The movement assessment battery for children (M-ABC) is one of the most widely studied and validated assessment scales in several languages [11,12,13,14,15,16]. The M-ABC2 is a battery that comprehensively measures motor skills, which was developed based on a normative sample in the UK by Henderson et al. as a revision of the previous version [17]. It has undergone numerous validation studies in various populations and cultural contexts. The M-ABC2 has been translated into many languages and is widely used in clinical and research studies worldwide, making it one of the most reliable and valid scales for assessing motor skills in children. The M-ABC2 has been studied in various populations, including children without motor issues. For instance, its validity and reliability have been investigated in Iranian children [12]. The tool was also assessed in a cohort of children in the Netherlands, indicating that the updated assessment can effectively evaluate motor performance in typically developing three-year-olds [18]. The study by Jaikaew et al. established typical scores achieved by German children on the M-ABC to provide a basis for comparison for professionals in interpreting results and making motor diagnoses in German children [14]. A recent study also analyzed the applicability of the tool in children aged 3–6 years in Taiwan, comparing the results with those of a standardized sample population in the United Kingdom [11].

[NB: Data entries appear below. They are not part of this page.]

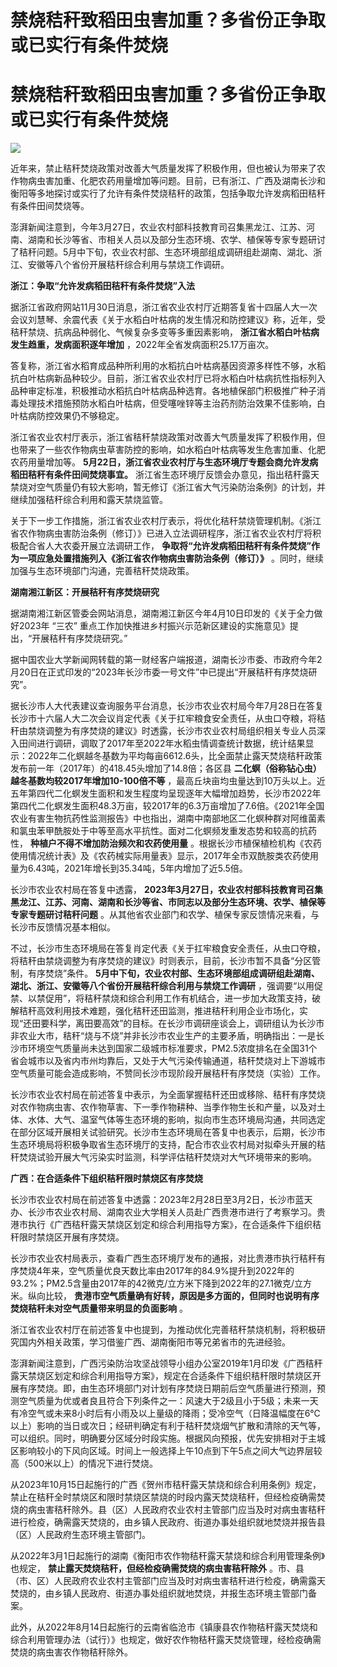 # 禁烧秸秆致稻田虫害加重？多省份正争取或已实行有条件焚烧

# 禁烧秸秆致稻田虫害加重？多省份正争取或已实行有条件焚烧

![](https://inews.gtimg.com/om_bt/O4VOZZLBhKKnVqFruT_oaj_c4E5q8Sz3-zvLoCvKCi4zwAA/1000)

近年来，禁止秸秆焚烧政策对改善大气质量发挥了积极作用，但也被认为带来了农作物病虫害加重、化肥农药用量增加等问题。目前，已有浙江、广西及湖南长沙和衡阳等多地探讨或实行了允许有条件焚烧秸秆的政策，包括争取允许发病稻田秸秆有条件田间焚烧等。

澎湃新闻注意到，今年3月27日，农业农村部科技教育司召集黑龙江、江苏、河南、湖南和长沙等省、市相关人员以及部分生态环境、农学、植保等专家专题研讨了秸秆问题。5月中下旬，农业农村部、生态环境部组成调研组赴湖南、湖北、浙江、安徽等八个省份开展秸秆综合利用与禁烧工作调研。

**浙江：争取“允许发病稻田秸秆有条件焚烧”入法**

据浙江省政府网站11月30日消息，浙江省农业农村厅近期答复省十四届人大一次会议刘慧琴、余震代表《关于水稻白叶枯病的发生情况和防控建议》称，近年，受秸秆禁烧、抗病品种弱化、气候复杂多变等多重因素影响，
**浙江省水稻白叶枯病发生趋重，发病面积逐年增加** ，2022年全省发病面积25.17万亩次。

答复称，浙江省水稻育成品种所利用的水稻抗白叶枯病基因资源多样性不够，水稻抗白叶枯病新品种较少。目前，浙江省农业农村厅已将水稻白叶枯病抗性指标列入品种审定标准，积极推动水稻抗白叶枯病品种选育。各地植保部门积极推广种子消毒处理技术措施预防水稻白叶枯病，但受噻唑锌等主治药剂防治效果不佳影响，白叶枯病防控效果仍不够稳定。

浙江省农业农村厅表示，浙江省秸秆禁烧政策对改善大气质量发挥了积极作用，但也带来了一些农作物病虫草害防控的影响，如水稻白叶枯病等发生危害加重、化肥农药用量增加等。
**5月22日，浙江省农业农村厅与生态环境厅专题会商允许发病稻田秸秆有条件田间焚烧事宜。**
浙江省生态环境厅反馈会办意见，指出秸秆露天禁烧对空气质量仍有较大影响，暂无修订《浙江省大气污染防治条例》的计划，并继续加强秸秆综合利用和露天禁烧监管。

关于下一步工作措施，浙江省农业农村厅表示，将优化秸秆禁烧管理机制。《浙江省农作物病虫害防治条例（修订）》已进入立法调研程序，浙江省农业农村厅将积极配合省人大农委开展立法调研工作，
**争取将“允许发病稻田秸秆有条件焚烧”作为一项应急处置措施列入《浙江省农作物病虫害防治条例（修订）》**
。同时，继续加强与生态环境部门沟通，完善秸秆焚烧政策。

**湖南湘江新区：开展秸秆有序焚烧研究**

据湖南湘江新区管委会网站消息，湖南湘江新区今年4月10日印发的《关于全力做好2023年 “三农”
重点工作加快推进乡村振兴示范新区建设的实施意见》提出，“开展秸秆有序焚烧研究。”

据中国农业大学新闻网转载的第一财经客户端报道，湖南长沙市委、市政府今年2月20日在正式印发的“2023年长沙市委一号文件”中已提出“开展秸秆有序焚烧研究”。

据长沙市人大代表建议查询服务平台消息，长沙市农业农村局今年7月28日在答复长沙市十六届人大二次会议肖定代表《关于扛牢粮食安全责任，从虫口夺粮，将秸秆由禁烧调整为有序焚烧的建议》时透露，长沙市农业农村局组织相关专业人员深入田间进行调研，调取了2017年至2022年水稻虫情调查统计数据，统计结果显示：2022年二化螟越冬基数为平均每亩6612.6头，比全面禁止露天焚烧秸秆政策发布前一年（2017年）的418.45头增加了14.8倍；各区县
**二化螟（俗称钻心虫）越冬基数均较2017年增加10-100倍不等**
，最高丘块亩均虫量达到10万头以上。近五年第四代二化螟发生面积和发生程度均呈现逐年大幅增加趋势，长沙市2022年第四代二化螟发生面积48.3万亩，较2017年的6.3万亩增加了7.6倍。《2021年全国农业有害生物抗药性监测报告》中也指出，湖南中南部地区二化螟种群对阿维菌素和氯虫苯甲酰胺处于中等至高水平抗性。面对二化螟频发重发态势和较高的抗药性，
**种植户不得不增加防治频次和农药使用量**
。根据长沙市植保植检机构《农药使用情况统计表》及《农药械实际用量表》显示，2017年全市双酰胺类农药使用量为6.43吨，2021年增长到35.34吨，5年内增加了近5.5倍。

长沙市农业农村局在答复中透露，
**2023年3月27日，农业农村部科技教育司召集黑龙江、江苏、河南、湖南和长沙等省、市同志以及部分生态环境、农学、植保等专家专题研讨秸秆问题**
。从其他省农业部门和农学、植保专家反馈情况来看，与长沙市反馈情况基本相似。

不过，长沙市生态环境局在答复肖定代表《关于扛牢粮食安全责任，从虫口夺粮，将秸秆由禁烧调整为有序焚烧的建议》时则表示，目前，长沙市暂不具备“分区管制，有序焚烧”条件。
**5月中下旬，农业农村部、生态环境部组成调研组赴湖南、湖北、浙江、安徽等八个省份开展秸秆综合利用与禁烧工作调研**
，强调要“以用促禁、以禁促用”，将秸秆禁烧和综合利用工作有机结合，进一步加大政策支持，破解秸秆高效利用技术难题，强化秸秆还田监测，推进秸秆利用企业市场化，实现“还田要科学，离田要高效”的目标。在长沙市调研座谈会上，调研组认为长沙市非农业大市，秸秆“烧与不烧”并非长沙市农业生产的主要矛盾，明确指出：一是长沙市环境空气质量尚未达到国家二级城市标准要求，PM2.5浓度排名在全国31个省会城市以及省内市州均靠后，又处于大气污染传输通道，秸秆焚烧对上下游城市空气质量可能会造成影响，不赞同长沙市现阶段开展秸秆有序焚烧（实验）工作。

长沙市农业农村局在前述答复中表示，为全面掌握秸秆还田或移除、秸秆有序焚烧对农作物病虫害、农作物草害、下一季作物耕种、当季作物生长和产量，以及对土体、水体、大气、温室气体等生态环境的影响，拟向市生态环境局沟通，共同选定在部分区域开展相关试验研究。长沙市生态环境局在答复中也表示，后期，长沙市生态环境局将积极争取省生态环境厅的支持，配合市农业农村局对拟牵头开展的秸秆焚烧试验开展大气污染实时监测，科学评估秸秆焚烧对大气环境带来的影响。

**广西：在合适条件下组织秸秆限时禁烧区有序焚烧**

长沙市农业农村局在前述答复中透露：2023年2月28日至3月2日，长沙市蓝天办、长沙市农业农村局、湖南农业大学相关人员赴广西贵港市进行了考察学习。贵港市执行《广西秸秆露天禁烧区划定和综合利用指导方案》，在合适条件下组织秸秆限时禁烧区开展有序焚烧。

长沙市农业农村局表示，查看广西生态环境厅发布的通报，对比贵港市执行秸秆有序焚烧4年来，空气质量优良天数比率由2017年的84.9%提升到2022年的93.2%；PM2.5含量由2017年的42微克/立方米下降到2022年的27.1微克/立方米。纵向比较，
**贵港市空气质量确有好转，原因是多方面的，但同时也说明有序焚烧秸秆未对空气质量带来明显的负面影响** 。

浙江省农业农村厅在前述答复中也提到，为推动优化完善秸秆禁烧机制，将积极研究国内外相关政策，学习借鉴广西、湖南衡阳市等兄弟省市的先进经验。

澎湃新闻注意到，广西污染防治攻坚战领导小组办公室2019年1月印发《广西秸秆露天禁烧区划定和综合利用指导方案》，规定在合适条件下组织秸秆限时禁烧区开展有序焚烧。即，由生态环境部门对计划有序焚烧日期前后空气质量进行预测，预测空气质量为优或者良且符合下列条件之一：风速大于2级且小于5级；未来一天有冷空气或未来8小时后有小雨及以上量级的降雨；受冷空气（日降温幅度在6℃以上）影响的当日或次日；经研判确定有利于秸秆焚烧烟气扩散和清除的天气等，可以组织。同时，明确要分区域分时段实施。根据风向预报，优先安排相对于主城区影响较小的下风向区域。时间上一般选择上午10点到下午5点之间大气边界层较高（500米以上）的情况下进行焚烧。

从2023年10月15日起施行的广西《贺州市秸秆露天禁烧和综合利用条例》规定，禁止在秸秆全时禁烧区和限时禁烧区禁烧的时段内露天焚烧秸秆，但经检疫确需焚烧的病虫害秸秆除外。县（区）人民政府农业农村主管部门应当及时对病虫害秸秆进行检疫，确需露天焚烧的，由乡镇人民政府、街道办事处组织就地焚烧并报告县（区）人民政府生态环境主管部门。

从2022年3月1日起施行的湖南《衡阳市农作物秸秆露天禁烧和综合利用管理条例》也规定， **禁止露天焚烧秸秆，但经检疫确需焚烧的病虫害秸秆除外**
。市、县（市、区）人民政府农业农村主管部门应当及时对病虫害秸秆进行检疫，确需露天焚烧的，由乡镇人民政府、街道办事处组织就地焚烧，并报生态环境主管部门备案。

此外，从2022年8月14日起施行的云南省临沧市《镇康县农作物秸秆露天焚烧和综合利用管理办法（试行）》也规定，做好农作物秸秆露天焚烧管理，经检疫确需焚烧的病虫害农作物秸秆除外。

Validation and cultural adaptation have shown that this tool is valid and reliable in all languages it has been translated into; however, item differences depend on the country. For example, the test administration time differed by ten seconds for each item between Chinese and Greek children. Test-retest reliability was performed in both typical children [19,20]. The results indicated a difference of 1 standard deviation despite the children’s ability to complete the tests. It is, therefore, critical to verify performance with normative data [21].

These studies demonstrate the usefulness of the M-ABC in assessing motor skills in children with typical development and providing valuable baseline data for interpreting scale results in different populations.

Currently, the M-ABC2 is available in Italian, but there are no validation studies of the psychometric properties in children with typical development.

For this reason, this cross-sectional study aimed to assess the psychometric properties of the M-ABC2 in a population of Italian children with typical development, measuring the test-retest reliability and establishing percentile ranks for the different subscales. Reference percentiles were calculated for the different subscales of the M-ABC to provide a normative context for evaluating children’s motor performance. Using the data collected from the reference population, reference scores corresponding to specific percentiles were determined, enabling a comparative assessment of children’s motor skills based on their age.

2. Materials and Methods

2.1. Participants

The participants were enrolled at the Human Neurosciences department of Sapienza Università di Roma from May 2023 to October 2023. The inclusion criteria were ages between 3 and 16 years, the absence of known medical conditions or disorders, and written informed consent obtained from the children’s parents. All children were assessed individually according to the test rules. The parents or guardians provided written informed consent, indicating that the children participated voluntarily and could withdraw from participation at any time without providing a reason. It also stated that anonymity was guaranteed and that the data would be protected. The participants were treated according to the principles outlined in the Helsinki Declaration, which ensured ethical conduct throughout the study.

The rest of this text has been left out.